A coworker came across this 12 minute video today concerning Windows Server 2008 and IIS 7 Secure FTP services.
I thought it was pretty interesting so I’ll try on summarize in this post. Basically, Microsoft got lots of complaints about the fact that no “built-in” secure FTP services had been included into previous versions of Windows Server. In fact, there is no built-in secure FTP services in Windows Server 2008, but it can be downloaded from the following locations:
Windows Server 2008 – FTP 7.0 Secure FTP – 32bit
Windows Server 2008 – FTP 7.0 Secure FTP – 64bit
Before installing, you need to make sure FTP services have not been previously installed using Server Manager as shown below:
The installation is pretty easy, more or less a click Next/Next/Next/Finish kind of install.
At this point, we need a SSL Certificate. In the video, Chris created a Self-Signed Certificate using IIS Manager to demonstrate the Secure FTP capabilities.
Next, to create a new FTP site. Open Server Manager and expand Roles | Web Server (IIS). Highlight Internet Information Services.
Within the IIS Manager window, expand the IIS server and right-click Sites. Select Add FTP Site.
Enter the FTP Site Information.
On the Binding and SSL Settings window, if necessary, specify an IP Address and Virtual Host and then select an SSL Certificate.
On the Authentication and Authorization Information window, select Basic as the Authentication method and then under Authorization, specify the group(s) which will have access to the site, and their permissions.
Click Finish to create SecureFTP.
At this point, two netsh commands need to be executed to open the firewall.
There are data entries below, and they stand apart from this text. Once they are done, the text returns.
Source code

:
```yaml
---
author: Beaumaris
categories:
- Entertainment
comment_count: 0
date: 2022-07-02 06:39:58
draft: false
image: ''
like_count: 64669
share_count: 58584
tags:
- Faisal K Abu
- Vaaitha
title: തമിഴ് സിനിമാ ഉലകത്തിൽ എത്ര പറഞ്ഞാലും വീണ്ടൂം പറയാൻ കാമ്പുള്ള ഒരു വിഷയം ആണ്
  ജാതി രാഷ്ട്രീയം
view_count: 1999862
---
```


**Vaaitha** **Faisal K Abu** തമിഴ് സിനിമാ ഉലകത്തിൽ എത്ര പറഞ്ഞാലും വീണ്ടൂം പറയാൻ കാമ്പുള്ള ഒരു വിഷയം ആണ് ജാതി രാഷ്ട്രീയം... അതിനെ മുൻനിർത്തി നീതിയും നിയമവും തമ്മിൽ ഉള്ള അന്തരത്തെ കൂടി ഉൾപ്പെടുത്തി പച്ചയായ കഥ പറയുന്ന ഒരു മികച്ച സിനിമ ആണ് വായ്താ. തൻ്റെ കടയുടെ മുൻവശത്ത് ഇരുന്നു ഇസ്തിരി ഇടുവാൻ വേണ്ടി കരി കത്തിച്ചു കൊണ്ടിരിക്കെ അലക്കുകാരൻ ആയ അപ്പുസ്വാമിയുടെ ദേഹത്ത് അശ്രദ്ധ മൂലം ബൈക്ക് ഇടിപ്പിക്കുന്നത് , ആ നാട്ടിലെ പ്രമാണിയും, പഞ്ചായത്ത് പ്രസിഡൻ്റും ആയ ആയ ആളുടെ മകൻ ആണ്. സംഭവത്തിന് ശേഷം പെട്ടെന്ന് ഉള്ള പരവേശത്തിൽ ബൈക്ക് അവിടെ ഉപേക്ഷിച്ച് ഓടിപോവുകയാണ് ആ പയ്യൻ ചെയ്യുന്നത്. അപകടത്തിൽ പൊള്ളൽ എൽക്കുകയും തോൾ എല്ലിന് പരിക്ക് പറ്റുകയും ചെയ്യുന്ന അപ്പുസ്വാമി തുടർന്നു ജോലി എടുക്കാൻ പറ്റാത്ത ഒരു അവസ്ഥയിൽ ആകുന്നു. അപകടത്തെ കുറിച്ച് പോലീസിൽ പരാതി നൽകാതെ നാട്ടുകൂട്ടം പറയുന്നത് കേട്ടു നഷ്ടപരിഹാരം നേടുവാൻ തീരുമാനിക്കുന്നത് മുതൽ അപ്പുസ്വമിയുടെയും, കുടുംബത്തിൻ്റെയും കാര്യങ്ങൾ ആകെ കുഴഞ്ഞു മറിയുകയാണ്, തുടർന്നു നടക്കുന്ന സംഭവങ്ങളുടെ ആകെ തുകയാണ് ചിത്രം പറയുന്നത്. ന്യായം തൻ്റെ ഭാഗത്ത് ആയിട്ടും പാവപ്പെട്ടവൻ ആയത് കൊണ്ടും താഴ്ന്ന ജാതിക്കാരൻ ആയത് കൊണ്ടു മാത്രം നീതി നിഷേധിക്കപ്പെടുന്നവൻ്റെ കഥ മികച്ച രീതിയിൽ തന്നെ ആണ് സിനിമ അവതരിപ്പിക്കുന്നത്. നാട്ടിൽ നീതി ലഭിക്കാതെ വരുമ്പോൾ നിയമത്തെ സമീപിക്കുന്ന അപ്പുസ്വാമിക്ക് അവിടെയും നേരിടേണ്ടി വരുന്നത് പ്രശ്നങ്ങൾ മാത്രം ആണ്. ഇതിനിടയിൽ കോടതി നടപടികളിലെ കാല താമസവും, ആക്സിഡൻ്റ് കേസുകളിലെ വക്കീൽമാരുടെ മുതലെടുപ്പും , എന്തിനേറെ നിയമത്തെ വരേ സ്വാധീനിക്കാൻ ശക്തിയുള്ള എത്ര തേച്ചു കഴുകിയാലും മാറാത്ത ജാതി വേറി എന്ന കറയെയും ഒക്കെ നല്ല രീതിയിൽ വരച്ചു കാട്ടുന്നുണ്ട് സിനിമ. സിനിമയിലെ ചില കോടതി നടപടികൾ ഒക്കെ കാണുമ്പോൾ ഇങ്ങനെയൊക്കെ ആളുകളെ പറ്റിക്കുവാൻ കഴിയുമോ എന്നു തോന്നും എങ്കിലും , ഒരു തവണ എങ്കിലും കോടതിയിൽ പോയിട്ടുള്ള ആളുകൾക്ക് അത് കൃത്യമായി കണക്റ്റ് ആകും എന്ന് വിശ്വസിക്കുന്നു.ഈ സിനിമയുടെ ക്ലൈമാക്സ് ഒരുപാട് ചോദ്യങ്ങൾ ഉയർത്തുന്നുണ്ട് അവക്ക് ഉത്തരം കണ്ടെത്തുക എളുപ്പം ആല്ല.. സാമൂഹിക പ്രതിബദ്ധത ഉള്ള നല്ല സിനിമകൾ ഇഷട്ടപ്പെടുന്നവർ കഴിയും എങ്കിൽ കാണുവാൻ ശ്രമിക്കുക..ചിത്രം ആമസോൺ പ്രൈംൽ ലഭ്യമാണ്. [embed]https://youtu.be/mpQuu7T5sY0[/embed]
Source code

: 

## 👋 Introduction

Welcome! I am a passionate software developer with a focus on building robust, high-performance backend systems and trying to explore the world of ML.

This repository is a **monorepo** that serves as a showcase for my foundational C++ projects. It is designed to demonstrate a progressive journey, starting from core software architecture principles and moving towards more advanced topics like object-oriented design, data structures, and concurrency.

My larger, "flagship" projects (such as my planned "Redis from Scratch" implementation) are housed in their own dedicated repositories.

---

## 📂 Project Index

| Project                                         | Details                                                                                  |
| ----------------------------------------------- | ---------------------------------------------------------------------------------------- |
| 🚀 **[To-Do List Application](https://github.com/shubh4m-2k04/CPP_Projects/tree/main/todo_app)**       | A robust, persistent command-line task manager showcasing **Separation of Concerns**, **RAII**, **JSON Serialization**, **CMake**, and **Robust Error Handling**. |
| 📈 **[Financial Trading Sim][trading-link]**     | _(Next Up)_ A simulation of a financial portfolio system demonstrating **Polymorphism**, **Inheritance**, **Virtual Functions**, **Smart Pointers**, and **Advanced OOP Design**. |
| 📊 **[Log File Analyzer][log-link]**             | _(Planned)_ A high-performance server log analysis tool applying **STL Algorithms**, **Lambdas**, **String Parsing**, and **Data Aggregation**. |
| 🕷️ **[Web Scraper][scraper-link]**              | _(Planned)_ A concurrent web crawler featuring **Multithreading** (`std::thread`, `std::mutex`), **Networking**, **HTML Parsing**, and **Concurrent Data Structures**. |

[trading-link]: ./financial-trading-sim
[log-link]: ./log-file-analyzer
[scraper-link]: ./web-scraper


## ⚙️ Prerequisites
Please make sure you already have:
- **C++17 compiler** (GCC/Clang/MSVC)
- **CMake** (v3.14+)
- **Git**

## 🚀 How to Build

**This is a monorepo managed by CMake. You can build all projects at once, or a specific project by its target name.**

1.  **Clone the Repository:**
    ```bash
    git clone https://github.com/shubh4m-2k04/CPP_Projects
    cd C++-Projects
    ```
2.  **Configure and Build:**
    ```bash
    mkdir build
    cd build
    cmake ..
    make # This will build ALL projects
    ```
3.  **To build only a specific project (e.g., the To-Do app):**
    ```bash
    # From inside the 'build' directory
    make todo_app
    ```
They are shown below:
You will need to download your own Secure FTP client however. Chris used FileZilla in his video, but I’ve also read that SmartFTP will work also.
FileZilla can be found here.
SmartFTP can be found here.
I used FileZilla and once installed, I created a new site manager configuration using the settings below:
Ideally, your secure FTP client connects and you are able to upload files! Watch Chris’ video when you get a moment and enjoy this new capability.
This is not 'Secure FTP' or SFTP: SFTP uses an SSH connection to encrypt/decrypt the transfer.
The process described here uses SSL instead (i.e. FTPS), which is another way of encrypting the transmission, but technically NOT SFTP. (This relevant because a connection from a client using SFTP will not work).
So, securing FTP-access using SSL is sufficient.
SSTP-tunneling works fine for every service you need to access.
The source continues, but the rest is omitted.